> [What to do]: Look through the entries below and extract exactly the lines from the one containing "Láska a smrt (*= v kontrastu*)" through the one containing "- **Jarmila**", ends included.

⁂

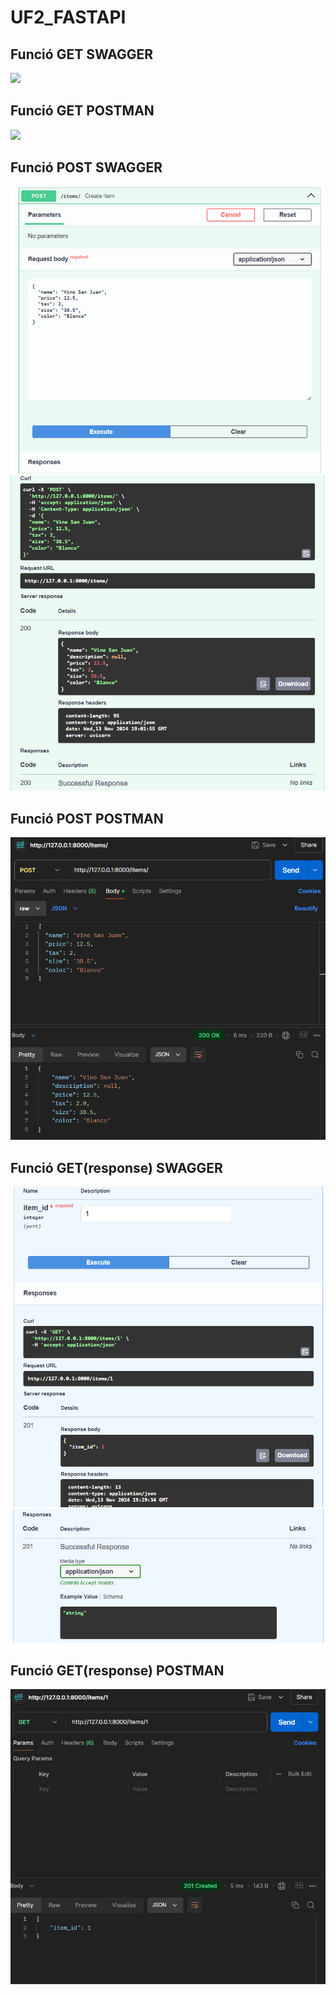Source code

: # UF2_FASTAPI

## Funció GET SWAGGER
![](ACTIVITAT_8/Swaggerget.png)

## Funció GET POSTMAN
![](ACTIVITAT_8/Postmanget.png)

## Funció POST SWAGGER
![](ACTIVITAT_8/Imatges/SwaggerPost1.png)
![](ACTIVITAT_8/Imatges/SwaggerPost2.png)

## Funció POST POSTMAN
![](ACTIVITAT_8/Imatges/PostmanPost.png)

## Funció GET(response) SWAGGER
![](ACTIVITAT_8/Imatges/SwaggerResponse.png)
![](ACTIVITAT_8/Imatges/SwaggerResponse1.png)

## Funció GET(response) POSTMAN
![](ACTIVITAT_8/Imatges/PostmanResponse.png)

⁂

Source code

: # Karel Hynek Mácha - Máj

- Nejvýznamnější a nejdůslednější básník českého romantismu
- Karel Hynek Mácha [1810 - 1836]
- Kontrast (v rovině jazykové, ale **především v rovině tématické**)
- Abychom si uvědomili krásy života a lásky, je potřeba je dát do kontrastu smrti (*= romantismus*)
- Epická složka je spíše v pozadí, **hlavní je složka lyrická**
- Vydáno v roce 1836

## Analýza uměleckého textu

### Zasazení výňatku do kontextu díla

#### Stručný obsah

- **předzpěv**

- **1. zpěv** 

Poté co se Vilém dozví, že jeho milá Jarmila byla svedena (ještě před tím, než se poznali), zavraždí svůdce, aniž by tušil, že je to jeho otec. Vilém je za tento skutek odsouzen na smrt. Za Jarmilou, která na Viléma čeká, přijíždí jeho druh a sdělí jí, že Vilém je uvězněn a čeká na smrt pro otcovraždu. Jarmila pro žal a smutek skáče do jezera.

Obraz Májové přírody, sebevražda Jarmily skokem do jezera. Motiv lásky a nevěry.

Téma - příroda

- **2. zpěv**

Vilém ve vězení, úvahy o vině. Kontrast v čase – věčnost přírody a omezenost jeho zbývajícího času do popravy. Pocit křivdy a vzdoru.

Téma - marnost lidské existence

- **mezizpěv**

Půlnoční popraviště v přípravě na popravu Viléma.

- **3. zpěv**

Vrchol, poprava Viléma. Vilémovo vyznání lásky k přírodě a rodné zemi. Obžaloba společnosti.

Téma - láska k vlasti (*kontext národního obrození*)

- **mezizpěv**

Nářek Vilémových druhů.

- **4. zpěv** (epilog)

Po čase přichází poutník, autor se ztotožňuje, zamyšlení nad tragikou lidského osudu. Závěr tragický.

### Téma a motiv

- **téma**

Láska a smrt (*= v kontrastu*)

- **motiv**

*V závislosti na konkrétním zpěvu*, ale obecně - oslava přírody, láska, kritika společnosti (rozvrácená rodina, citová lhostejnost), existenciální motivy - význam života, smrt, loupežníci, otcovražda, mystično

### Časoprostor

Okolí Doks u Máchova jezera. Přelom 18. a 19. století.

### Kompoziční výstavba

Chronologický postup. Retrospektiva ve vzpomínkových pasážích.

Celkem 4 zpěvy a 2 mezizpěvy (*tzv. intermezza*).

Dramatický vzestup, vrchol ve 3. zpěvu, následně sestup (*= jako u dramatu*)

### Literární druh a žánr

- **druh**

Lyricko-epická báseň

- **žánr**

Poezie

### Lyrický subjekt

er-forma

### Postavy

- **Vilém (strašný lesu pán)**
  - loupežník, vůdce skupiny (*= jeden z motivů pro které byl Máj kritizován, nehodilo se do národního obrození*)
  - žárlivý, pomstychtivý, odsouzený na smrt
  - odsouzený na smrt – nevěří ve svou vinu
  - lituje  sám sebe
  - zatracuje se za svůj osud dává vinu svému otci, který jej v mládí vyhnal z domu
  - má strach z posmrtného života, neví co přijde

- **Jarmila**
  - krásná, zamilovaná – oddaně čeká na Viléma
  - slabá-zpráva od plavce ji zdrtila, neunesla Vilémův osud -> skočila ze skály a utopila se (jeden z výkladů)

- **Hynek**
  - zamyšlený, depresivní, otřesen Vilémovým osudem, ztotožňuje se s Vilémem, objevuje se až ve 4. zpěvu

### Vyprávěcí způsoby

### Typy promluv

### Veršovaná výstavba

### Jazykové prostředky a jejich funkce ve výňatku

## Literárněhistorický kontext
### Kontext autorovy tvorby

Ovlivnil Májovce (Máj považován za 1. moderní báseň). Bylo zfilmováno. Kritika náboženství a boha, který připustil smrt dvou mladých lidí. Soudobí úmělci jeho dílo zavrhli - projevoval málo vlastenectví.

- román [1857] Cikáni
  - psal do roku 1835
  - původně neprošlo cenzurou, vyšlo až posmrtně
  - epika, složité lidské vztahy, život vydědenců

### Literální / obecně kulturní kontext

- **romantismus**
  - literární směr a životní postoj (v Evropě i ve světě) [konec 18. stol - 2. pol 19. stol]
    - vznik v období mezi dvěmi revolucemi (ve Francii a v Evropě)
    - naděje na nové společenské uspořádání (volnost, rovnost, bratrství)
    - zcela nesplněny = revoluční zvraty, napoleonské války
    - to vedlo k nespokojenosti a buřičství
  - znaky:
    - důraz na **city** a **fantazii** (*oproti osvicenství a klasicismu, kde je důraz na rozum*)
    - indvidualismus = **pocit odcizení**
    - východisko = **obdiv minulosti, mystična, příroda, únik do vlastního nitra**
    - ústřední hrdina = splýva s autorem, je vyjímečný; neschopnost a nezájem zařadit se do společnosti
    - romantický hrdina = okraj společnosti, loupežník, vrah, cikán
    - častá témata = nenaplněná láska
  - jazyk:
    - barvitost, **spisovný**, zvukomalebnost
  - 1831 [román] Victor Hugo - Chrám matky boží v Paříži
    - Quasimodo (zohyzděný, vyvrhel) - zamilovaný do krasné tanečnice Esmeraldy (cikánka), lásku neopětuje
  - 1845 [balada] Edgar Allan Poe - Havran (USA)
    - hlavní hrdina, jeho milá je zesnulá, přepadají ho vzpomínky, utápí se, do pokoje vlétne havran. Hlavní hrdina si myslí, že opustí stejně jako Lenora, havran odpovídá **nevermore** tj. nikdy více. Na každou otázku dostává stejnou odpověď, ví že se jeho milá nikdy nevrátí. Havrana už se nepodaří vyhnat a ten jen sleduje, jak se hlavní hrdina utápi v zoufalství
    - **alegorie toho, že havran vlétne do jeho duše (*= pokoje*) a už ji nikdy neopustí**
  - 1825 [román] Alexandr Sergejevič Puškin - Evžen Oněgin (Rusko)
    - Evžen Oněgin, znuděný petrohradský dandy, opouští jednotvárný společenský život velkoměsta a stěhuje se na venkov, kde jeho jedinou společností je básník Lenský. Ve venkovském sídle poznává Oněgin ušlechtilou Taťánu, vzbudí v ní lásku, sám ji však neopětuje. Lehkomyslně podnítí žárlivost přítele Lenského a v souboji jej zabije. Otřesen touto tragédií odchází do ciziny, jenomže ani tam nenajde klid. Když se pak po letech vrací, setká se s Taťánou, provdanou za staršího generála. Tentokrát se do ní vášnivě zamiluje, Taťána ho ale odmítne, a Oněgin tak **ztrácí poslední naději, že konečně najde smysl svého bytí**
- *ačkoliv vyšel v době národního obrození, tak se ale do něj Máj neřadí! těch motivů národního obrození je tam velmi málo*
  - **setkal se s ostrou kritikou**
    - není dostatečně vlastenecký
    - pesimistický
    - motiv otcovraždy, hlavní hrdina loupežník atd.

⁂

> [Output of the task]:
Láska a smrt (*= v kontrastu*)

- **motiv**

*V závislosti na konkrétním zpěvu*, ale obecně - oslava přírody, láska, kritika společnosti (rozvrácená rodina, citová lhostejnost), existenciální motivy - význam života, smrt, loupežníci, otcovražda, mystično

### Časoprostor

Okolí Doks u Máchova jezera. Přelom 18. a 19. století.

### Kompoziční výstavba

Chronologický postup. Retrospektiva ve vzpomínkových pasážích.

Celkem 4 zpěvy a 2 mezizpěvy (*tzv. intermezza*).

Dramatický vzestup, vrchol ve 3. zpěvu, následně sestup (*= jako u dramatu*)

### Literární druh a žánr

- **druh**

Lyricko-epická báseň

- **žánr**

Poezie

### Lyrický subjekt

er-forma

### Postavy

- **Vilém (strašný lesu pán)**
  - loupežník, vůdce skupiny (*= jeden z motivů pro které byl Máj kritizován, nehodilo se do národního obrození*)
  - žárlivý, pomstychtivý, odsouzený na smrt
  - odsouzený na smrt – nevěří ve svou vinu
  - lituje  sám sebe
  - zatracuje se za svůj osud dává vinu svému otci, který jej v mládí vyhnal z domu
  - má strach z posmrtného života, neví co přijde

- **Jarmila**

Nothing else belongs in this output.